ARグラスをかけて、「絵伝」にかかれているさまざまな出来事に目線を合わせると、解説が再生される。解説では、実際には動くことのない「絵伝」の人物や動物などのアニメーションを見られる。
5Gスマホ「魔法のルーペ」
もうひとつ、5G通信できるスマートフォンが貸与される。複製画パネルと重ねると、スマートフォンにパネルの高精細画像が表示される。高精細画像からは、パネルにあるエピソードを選択でき、そのエピソードの解説をナレーションを交えて鑑賞できる。
また、高精細画像はユーザーが自由に拡大縮小できる。高精細画像は、1面あたり18億画素の高精細かつ大容量の画像となっている。普段は展示ケース越しにしか見られない国宝を、肉眼では見ることが難しい細かな質感まで感じることができる。
スマートフォンはソニーモバイルの「Xperia 1 II」を使用。4K HDRの有機ELディスプレイの大画面で細かな表現も再現できる。
自宅でも鑑賞体験
同コンテンツの展示の一部を自宅など会場外でも楽しめる。
会期スタート後に公開される専用サイトで、自宅などの空間に、展示のミニチュアがARで登場する。ARのパネルにタッチすると、高精細のパネル画像とエピソードの解説を見られる。

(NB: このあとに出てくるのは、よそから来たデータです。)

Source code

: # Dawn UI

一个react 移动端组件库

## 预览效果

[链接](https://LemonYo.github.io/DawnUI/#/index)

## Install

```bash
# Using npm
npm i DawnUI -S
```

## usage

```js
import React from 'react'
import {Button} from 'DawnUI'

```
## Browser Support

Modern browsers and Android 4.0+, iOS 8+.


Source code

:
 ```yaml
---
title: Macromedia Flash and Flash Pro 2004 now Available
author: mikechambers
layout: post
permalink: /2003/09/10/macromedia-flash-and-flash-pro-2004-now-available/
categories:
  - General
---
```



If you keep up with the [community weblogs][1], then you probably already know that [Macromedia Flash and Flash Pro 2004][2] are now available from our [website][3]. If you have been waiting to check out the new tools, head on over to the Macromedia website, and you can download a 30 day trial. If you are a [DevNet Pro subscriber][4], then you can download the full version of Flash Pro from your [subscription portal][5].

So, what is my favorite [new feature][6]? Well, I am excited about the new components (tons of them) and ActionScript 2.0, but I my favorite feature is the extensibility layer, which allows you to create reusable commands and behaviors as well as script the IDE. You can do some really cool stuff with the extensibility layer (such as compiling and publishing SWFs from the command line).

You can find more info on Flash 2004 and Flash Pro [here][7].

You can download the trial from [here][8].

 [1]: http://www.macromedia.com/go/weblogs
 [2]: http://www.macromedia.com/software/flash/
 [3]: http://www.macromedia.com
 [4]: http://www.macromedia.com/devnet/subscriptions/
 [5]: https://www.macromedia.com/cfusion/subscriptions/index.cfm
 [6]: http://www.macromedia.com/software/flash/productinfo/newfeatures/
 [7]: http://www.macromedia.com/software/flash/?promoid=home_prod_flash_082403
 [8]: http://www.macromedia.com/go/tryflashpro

auスマートパスプレミアム会員向けには、3Dビューによるバーチャル体験が先行提供される。会場内を自由に移動でき、「魔法のグラス」で体験できる15のエピソードをバーチャル空間で鑑賞できる。
5G通信とMECを活用
同コンテンツは、5G通信とMEC(マルチアクセスエッジコンピューティング)技術が活用されている。
コンテンツは展示室内に設置された5Gアンテナから、インターネットを介さずに直接コンテンツサーバーから配信される。コンテンツが提供されるまでの経路が短くなるため、より低遅延でコンテンツを配信できる。
筆者が実際に体験した際も、高精細動画をほとんど遅延なく鑑賞することができた。
会場での体験は事前予約が必要
会場となる東京国立博物館への入場には、9月現在、事前に日付指定券の予約が必要となる。
また、同コンテンツを体験するには、博物館の日付指定券に加えて別の指定券の予約が必要となる。予約は9月25日12時以降、会期を4つにわけて順次受付開始する。
入館日 | 予約開始日 |
---|---|
9月29日(火)~10月4日(日) | 9月25日(金) 12:00~ |
10月6日(火)~10月11日(日) | 10月2日(金) 12:00~ |
10月13日(火)~10月18日(日) | 10月9日(金) 12:00~ |
10月20日(火)~10月25日(日) | 10月16日(金) 12:00~ |
体験は約40分、完全入れ替え制で実施する。体験料金は無料だが、別途東京国立博物館の総合文化展観覧料(一般1000円)または特別展観覧料が必要。